*** INFORMATION SHOWN

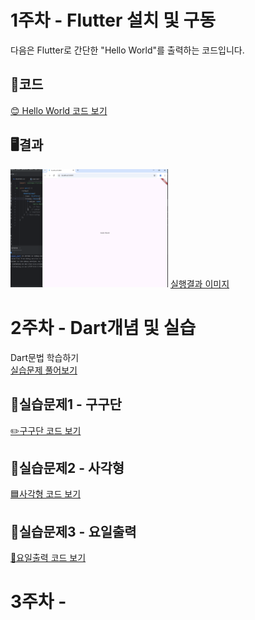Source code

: # 1주차 - Flutter 설치 및 구동

다음은 Flutter로 간단한 "Hello World"를 출력하는 코드입니다.    

## 📖코드

[😊 Hello World 코드 보기](app/1week/hello.dart)

## 🖥️결과
<img src="./app/hello.png" width="50%" height="40%" alt="결과창"></img>
[실행결과 이미지](app/hello.png)

# 2주차 - Dart개념 및 실습

Dart문법 학습하기 <br>
[실습문제 풀어보기](https://docs.google.com/presentation/d/1aXllAnu3ZwwrJS9AMnVU6ud_vTI0keaCIOBQn-QEM64/edit#slide=id.g3335d87db6b_0_143)


## 📖실습문제1 - 구구단

[✏️구구단 코드 보기](app/2week/ex1.dart)

## 📖실습문제2 - 사각형

[🟦사각형 코드 보기](app/2week/ex2.dart)

## 📖실습문제3 - 요일출력

[📆요일출력 코드 보기](app/2week/ex3.dart)


# 3주차 -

******

Whenever "World" occurs in a line above, copy that line.

## EXERCISE RESPONSE
다음은 Flutter로 간단한 "Hello World"를 출력하는 코드입니다.    
[😊 Hello World 코드 보기](app/1week/hello.dart)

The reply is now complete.